Giving Birth in Philadelphia
Where and how to deliver a baby in the Delaware Valley
Giving birth is as old as time itself, yet just like fashion, maternity trends come and go. Whether you’re about to have your first baby or your first baby in a few years, here’s the latest on where and how to have a baby in the Delaware Valley.
After a rash of maternity unit closures several years ago, there are currently six hospitals delivering babies in Philadelphia. While the reduction in maternity wards led many to worry about a shortage of providers, insiders say worst fears haven’t been realized.
Indeed, claims Arnold W. Cohen, MD, chairman of the Department of OB/GYN at Philly’s Albert Einstein Medical Center, “The quality of care has actually improved.” He cites as proof the fact that a doctor dubbed a “laborist” remains on the labor floor 24/7, to address spur-of-the-moment occurrences — from emergencies to early arrivals — and provide additional reassurance for new parents.
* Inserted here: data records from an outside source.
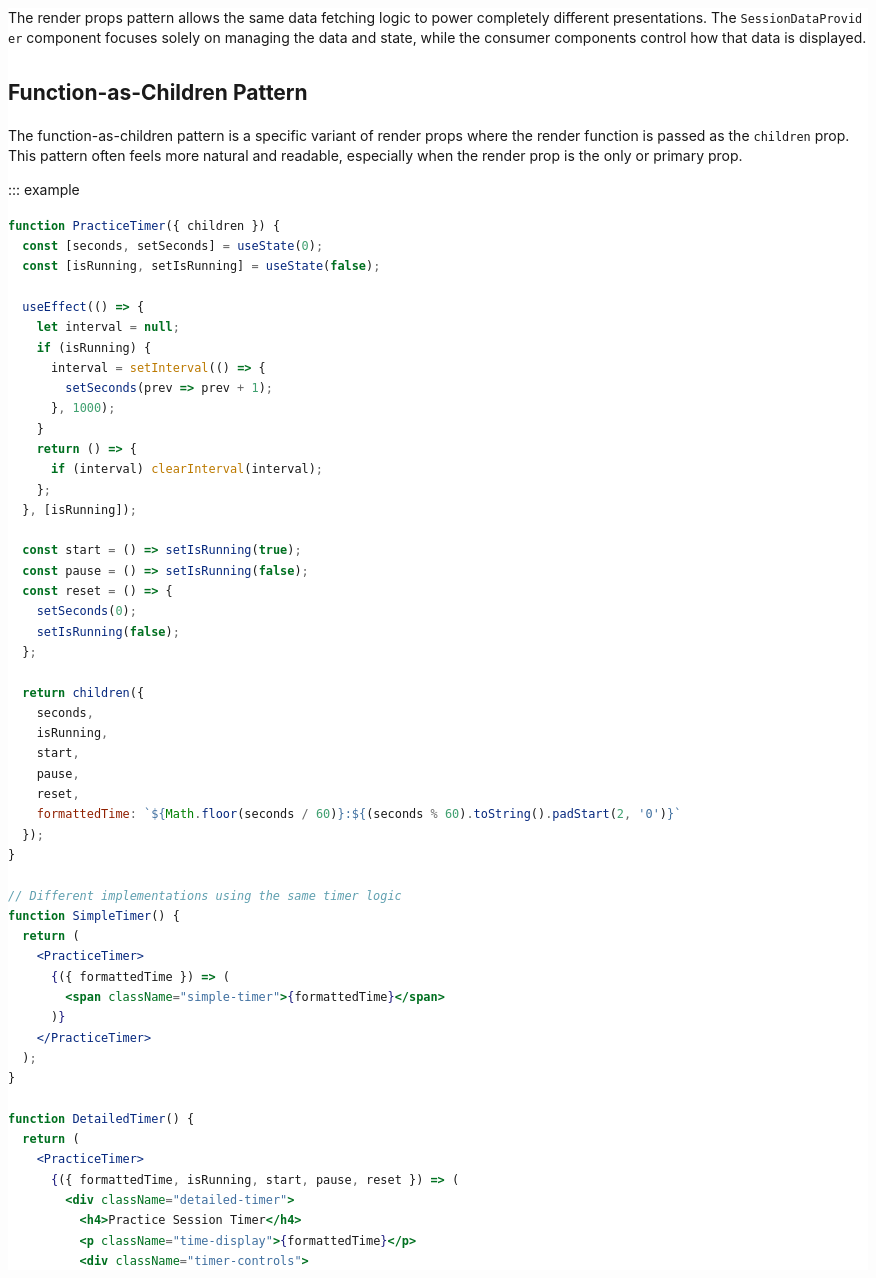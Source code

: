 The render props pattern allows the same data fetching logic to power completely different presentations. The `SessionDataProvider` component focuses solely on managing the data and state, while the consumer components control how that data is displayed.

## Function-as-Children Pattern

The function-as-children pattern is a specific variant of render props where the render function is passed as the `children` prop. This pattern often feels more natural and readable, especially when the render prop is the only or primary prop.

::: example
```jsx
function PracticeTimer({ children }) {
  const [seconds, setSeconds] = useState(0);
  const [isRunning, setIsRunning] = useState(false);

  useEffect(() => {
    let interval = null;
    if (isRunning) {
      interval = setInterval(() => {
        setSeconds(prev => prev + 1);
      }, 1000);
    }
    return () => {
      if (interval) clearInterval(interval);
    };
  }, [isRunning]);

  const start = () => setIsRunning(true);
  const pause = () => setIsRunning(false);
  const reset = () => {
    setSeconds(0);
    setIsRunning(false);
  };

  return children({ 
    seconds, 
    isRunning, 
    start, 
    pause, 
    reset,
    formattedTime: `${Math.floor(seconds / 60)}:${(seconds % 60).toString().padStart(2, '0')}`
  });
}

// Different implementations using the same timer logic
function SimpleTimer() {
  return (
    <PracticeTimer>
      {({ formattedTime }) => (
        <span className="simple-timer">{formattedTime}</span>
      )}
    </PracticeTimer>
  );
}

function DetailedTimer() {
  return (
    <PracticeTimer>
      {({ formattedTime, isRunning, start, pause, reset }) => (
        <div className="detailed-timer">
          <h4>Practice Session Timer</h4>
          <p className="time-display">{formattedTime}</p>
          <div className="timer-controls">
```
One recent trend that obstetrical experts have their eye on is the high rate of Cesarean sections performed in American hospitals. It’s so much of a concern that in February the American College of Obstetricians and Gynecologists (ACOG) released a statement with the goal of reducing C-sections. In 2011, one in three women gave birth via C-section. In New Jersey, that rate has been as high as 40 percent. An estimated half of these were performed on women with low-risk pregnancies who likely could have given birth nonsurgically, some of whom scheduled elective procedures to deliver at a time convenient to family or doctor.
“Elective primary C-sections were a very short trend,” says Marian Thallner, senior vice president overseeing maternity services at Holy Redeemer Health System in Meadowbrook, PA. Due to recent education efforts touting vaginal delivery as the optimal route for first-time moms with no medical indication, fewer women are scheduling elective procedures.
Another related stat that’s shrinking is the number of women who’ve had a C-section yet try labor with a subsequent baby. “In the last five years or so the pendulum has swung back,” says Elizabeth M. Zadzielski, MD, the medical director of Christiana Care Health System's Women’s Health Ambulatory Services in Newark, DE. “We very much support a trial of labor after a C-section.”
Nonclinical and natural support
The February ACOG statement recognized doula support as an underutilized resource in lowering the Cesarean rate. Independent pregnancy professionals who provide nonmedical support during the birth experience, doulas help women understand their delivery alternatives as well as facilitate conversations with medical staff. “We never tell them what to do but tell them what their options are,” says Jodi Green, a doula practicing at the Better Birth Network in Cherry Hill, NJ.
Doulas offer support in the setting of the mother’s choosing, whether at home, a hospital or at a freestanding birth center, where mothers with low-risk pregnancies give birth with no or minimal medical intervention under the supervision of nurse midwives.
Kathleen McCarthy, certified nurse midwife and co-owner of The Birth Center in Wilmington, DE has noted an increasing use of birth centers around the country, attributing the trend — a healthy, small-scale, rise from .25 percent of overall births to .39 percent since 2008, according to the National Center for Health Statistics — to the broader holistic movement and the power of Google.
“The younger generation are such researchers,” says McCarthy. “They look at all their options,” which leads some to choose an alternative to medical birth. Parents-to-be go to birth centers for the “low-tech, high-touch treatment” in a quiet environment accessed by “minimal people,” both in terms of staff and visitor flow, says McCarthy. Birth is treated as a “natural process, not a medical procedure.” As such, women are encouraged to move around, shower, eat and drink during labor; when it’s time for delivery, they give birth naturally in comfy rooms with double beds decked out to look like a bed-and-breakfast or in a spa-like suite with a tub dedicated to water births. Postpartum, babies are not taken to a separate nursery but stay with the mother skin-to-skin to facilitate the initiation of breastfeeding.
For women who want such comforts in a medical setting, hospitals are attempting to re-create coziness in their maternity wards. Most hospitals have moved toward private rather than shared rooms, says Dr. Cohen; this helps with “the golden hour” of newborn-to-mom bonding immediately after birth, prevents the spread of patient-to-patient infection and makes more generous visitation policies possible — a feature Thallner says comes directly from patient request. “New moms want a lot of people to visit whenever they want,” she notes. Holy Redeemer, which recently completed a $10 million maternity center expansion, even offers overnight accommodations for guests in its hotel-like recovery rooms.
“Patients really want to be pampered,” continues Thallner. Post-delivery massage and mani-pedi services are available for an additional fee, and in-room aromatherapy options are coming soon. Additional perks at area hospitals include family photo shoots and on-site infant car seat checks. Important postpartum depression screening and support are also widely available.
Across the area, maternity care providers are seeing women ask questions and make more informed choices about everything from nutrition to health care costs. Says Green, “Women are invested in being active participants in their own care.”
Suzanne Koup-Larsen is a contributing writer to MetroKids.